4/13/2012

W. James Antle III's review of "Debacle"

The review starts this way:
Remember the stimulus plan? The big spending package enacted at the height of hope and change, its legacy reads like a litany of broken campaign promises. It was “only” supposed to cost $787 billion. It was intended to create or save 5.5 million jobs. It was going to keep unemployment from spiking to more than 9 percent. Even before Barack Obama was sworn in, members of his economic team were predicting that unemployment would peak at 7.9 percent sometime in 2009 before falling below 6 percent by April 2012. Does it sound like an alternate reality?
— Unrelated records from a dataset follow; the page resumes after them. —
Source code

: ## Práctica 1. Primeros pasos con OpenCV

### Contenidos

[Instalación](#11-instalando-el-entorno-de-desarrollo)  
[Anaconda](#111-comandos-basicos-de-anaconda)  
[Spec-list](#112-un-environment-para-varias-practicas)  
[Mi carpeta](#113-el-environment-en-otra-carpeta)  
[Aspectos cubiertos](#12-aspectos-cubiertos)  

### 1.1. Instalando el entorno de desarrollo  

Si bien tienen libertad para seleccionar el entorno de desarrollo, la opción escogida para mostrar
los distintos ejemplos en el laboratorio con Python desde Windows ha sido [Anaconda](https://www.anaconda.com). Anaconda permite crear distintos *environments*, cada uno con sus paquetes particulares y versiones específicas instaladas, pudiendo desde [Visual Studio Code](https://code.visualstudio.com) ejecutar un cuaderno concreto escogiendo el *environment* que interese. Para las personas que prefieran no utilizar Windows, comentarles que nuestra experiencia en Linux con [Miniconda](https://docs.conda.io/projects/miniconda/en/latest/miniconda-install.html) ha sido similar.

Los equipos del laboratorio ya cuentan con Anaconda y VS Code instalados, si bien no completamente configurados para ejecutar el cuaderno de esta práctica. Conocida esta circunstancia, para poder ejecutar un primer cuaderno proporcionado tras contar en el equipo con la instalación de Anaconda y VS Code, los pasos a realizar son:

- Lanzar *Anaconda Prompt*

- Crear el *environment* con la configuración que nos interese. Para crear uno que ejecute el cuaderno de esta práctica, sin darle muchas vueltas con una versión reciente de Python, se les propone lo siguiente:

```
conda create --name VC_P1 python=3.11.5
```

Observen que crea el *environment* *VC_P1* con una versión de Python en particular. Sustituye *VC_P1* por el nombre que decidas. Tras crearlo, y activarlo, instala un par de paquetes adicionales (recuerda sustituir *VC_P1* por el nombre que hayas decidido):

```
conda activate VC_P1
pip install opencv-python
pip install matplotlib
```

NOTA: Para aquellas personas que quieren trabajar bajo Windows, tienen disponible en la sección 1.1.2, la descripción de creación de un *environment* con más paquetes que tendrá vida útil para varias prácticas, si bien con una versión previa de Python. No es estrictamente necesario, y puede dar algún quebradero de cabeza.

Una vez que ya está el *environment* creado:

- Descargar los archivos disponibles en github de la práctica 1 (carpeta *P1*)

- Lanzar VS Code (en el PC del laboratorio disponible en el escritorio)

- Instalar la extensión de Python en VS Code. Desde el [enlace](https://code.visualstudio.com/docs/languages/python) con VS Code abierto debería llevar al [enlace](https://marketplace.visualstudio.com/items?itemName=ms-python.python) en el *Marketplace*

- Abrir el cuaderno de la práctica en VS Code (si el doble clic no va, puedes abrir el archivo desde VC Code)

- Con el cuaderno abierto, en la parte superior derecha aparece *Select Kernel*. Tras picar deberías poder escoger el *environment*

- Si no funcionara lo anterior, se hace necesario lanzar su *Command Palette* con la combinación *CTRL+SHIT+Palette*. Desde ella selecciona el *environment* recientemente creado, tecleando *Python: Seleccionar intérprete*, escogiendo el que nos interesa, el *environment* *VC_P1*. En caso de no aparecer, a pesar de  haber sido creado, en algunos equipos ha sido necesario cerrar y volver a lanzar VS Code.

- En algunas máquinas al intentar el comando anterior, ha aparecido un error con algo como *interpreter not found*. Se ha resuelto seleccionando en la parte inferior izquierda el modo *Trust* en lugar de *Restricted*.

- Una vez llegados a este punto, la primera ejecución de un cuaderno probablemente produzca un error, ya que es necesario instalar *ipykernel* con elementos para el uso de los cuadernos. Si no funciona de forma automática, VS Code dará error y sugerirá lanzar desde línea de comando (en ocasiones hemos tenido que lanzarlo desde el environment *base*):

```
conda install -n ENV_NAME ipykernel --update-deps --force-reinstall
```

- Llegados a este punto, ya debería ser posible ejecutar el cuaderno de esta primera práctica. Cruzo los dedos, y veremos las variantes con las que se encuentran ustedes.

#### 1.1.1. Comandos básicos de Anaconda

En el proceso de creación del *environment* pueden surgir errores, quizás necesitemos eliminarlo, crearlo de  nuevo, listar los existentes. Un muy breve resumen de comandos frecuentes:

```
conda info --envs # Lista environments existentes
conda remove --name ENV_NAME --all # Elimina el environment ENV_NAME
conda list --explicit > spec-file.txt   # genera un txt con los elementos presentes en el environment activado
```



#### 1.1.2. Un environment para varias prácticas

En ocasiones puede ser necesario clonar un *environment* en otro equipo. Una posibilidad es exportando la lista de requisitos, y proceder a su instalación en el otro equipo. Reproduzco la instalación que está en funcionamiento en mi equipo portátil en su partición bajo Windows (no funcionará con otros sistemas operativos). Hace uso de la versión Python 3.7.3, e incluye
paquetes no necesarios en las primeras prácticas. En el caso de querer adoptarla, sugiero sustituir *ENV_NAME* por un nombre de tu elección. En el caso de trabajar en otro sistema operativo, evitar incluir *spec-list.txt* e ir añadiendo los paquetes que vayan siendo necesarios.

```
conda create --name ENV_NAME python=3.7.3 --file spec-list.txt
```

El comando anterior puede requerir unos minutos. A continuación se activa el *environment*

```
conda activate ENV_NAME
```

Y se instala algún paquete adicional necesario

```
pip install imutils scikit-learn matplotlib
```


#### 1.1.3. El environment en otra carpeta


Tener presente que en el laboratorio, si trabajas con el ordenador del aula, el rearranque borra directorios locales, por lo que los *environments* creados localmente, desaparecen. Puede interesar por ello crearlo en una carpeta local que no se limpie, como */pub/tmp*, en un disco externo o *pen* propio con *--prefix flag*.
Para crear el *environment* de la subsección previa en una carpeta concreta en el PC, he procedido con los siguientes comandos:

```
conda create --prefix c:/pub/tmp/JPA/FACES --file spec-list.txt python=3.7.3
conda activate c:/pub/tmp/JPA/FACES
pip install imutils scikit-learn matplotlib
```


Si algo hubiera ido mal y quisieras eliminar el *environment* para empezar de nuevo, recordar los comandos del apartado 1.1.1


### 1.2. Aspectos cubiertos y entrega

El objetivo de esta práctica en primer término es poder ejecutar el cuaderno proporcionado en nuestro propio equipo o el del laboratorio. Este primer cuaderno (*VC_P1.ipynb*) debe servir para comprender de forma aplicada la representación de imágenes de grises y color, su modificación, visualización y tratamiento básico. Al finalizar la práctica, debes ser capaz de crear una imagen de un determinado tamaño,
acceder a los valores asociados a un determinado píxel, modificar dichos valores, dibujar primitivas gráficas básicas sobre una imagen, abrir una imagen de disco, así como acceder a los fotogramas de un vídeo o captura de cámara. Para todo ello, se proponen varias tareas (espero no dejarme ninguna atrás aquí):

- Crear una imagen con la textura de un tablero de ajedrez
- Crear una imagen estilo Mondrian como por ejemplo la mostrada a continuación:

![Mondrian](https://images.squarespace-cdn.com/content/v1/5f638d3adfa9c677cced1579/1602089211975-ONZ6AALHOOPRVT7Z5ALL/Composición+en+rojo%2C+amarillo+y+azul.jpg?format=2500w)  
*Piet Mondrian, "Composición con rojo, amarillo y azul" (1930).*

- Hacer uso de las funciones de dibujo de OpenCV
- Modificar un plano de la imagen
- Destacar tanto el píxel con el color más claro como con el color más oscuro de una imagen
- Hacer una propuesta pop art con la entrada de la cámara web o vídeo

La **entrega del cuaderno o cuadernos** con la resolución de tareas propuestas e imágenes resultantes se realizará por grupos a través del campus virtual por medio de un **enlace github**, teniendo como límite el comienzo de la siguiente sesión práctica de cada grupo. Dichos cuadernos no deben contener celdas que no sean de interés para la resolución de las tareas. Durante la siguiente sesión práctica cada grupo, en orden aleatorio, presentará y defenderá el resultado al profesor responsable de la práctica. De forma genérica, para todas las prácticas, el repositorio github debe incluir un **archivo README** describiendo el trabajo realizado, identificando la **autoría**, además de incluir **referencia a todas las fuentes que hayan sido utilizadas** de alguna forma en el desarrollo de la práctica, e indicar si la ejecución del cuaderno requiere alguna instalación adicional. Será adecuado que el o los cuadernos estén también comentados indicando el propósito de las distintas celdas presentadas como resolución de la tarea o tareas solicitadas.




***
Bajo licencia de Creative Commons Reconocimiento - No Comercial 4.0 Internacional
Well, prepare to enter into this bizarro world during this fall’s presidential campaign. . . . .
Here is another book review by Robert VerBruggen at RealClearBooks.
"Americans really need to ask themselves a question," Grover Norquist and John Lott write in their brief manifesto Debacle: Obama's War on Jobs and Growth and What We Can Do Now to Regain Our Future. "Have people really noticed their lives so greatly improved by the increased government spending that it is worth all this new debt? For example, cutting back the 2012 budget to what was spent in 2008 would leave the deficit at a few hundred billion dollars, instead of more than $1.1 trillion." That is a good question. And as Norquist and Lott point out, this surge in spending comes at precisely the wrong time, as greedy hordes of Baby Boomers are getting ready to retire and raid the federal treasury. In Debacle, the authors offer a solid chronicle of the government's recent fiscal follies -- from the stimulus to green jobs and from housing to bailouts -- with a focus on the Obama administration. On the question of whether President Obama has delivered the results he promised, the facts speak for themselves. In Debacle we find the handy graph created in early 2009 by two Obama administration economists to illustrate the expected effects of the first major stimulus. Without the stimulus, the unemployment rate would climb to 9 percent in 2010 and stay above 6 percent through most of 2012; with the stimulus, unemployment would never reach 8 percent, and would fall below 6 percent in April of 2012. In fact, the stimulus passed, and the economy did worse than it was supposed to do without the stimulus. Here in April of 2012, the unemployment rate is still above 8 percent. And as Norquist and Lott show, the climb out of the Great Recession has been quite slow in comparison with previous American recoveries. Without time travel there's no way to prove a different president would have done better, but President Obama has not succeeded. . . .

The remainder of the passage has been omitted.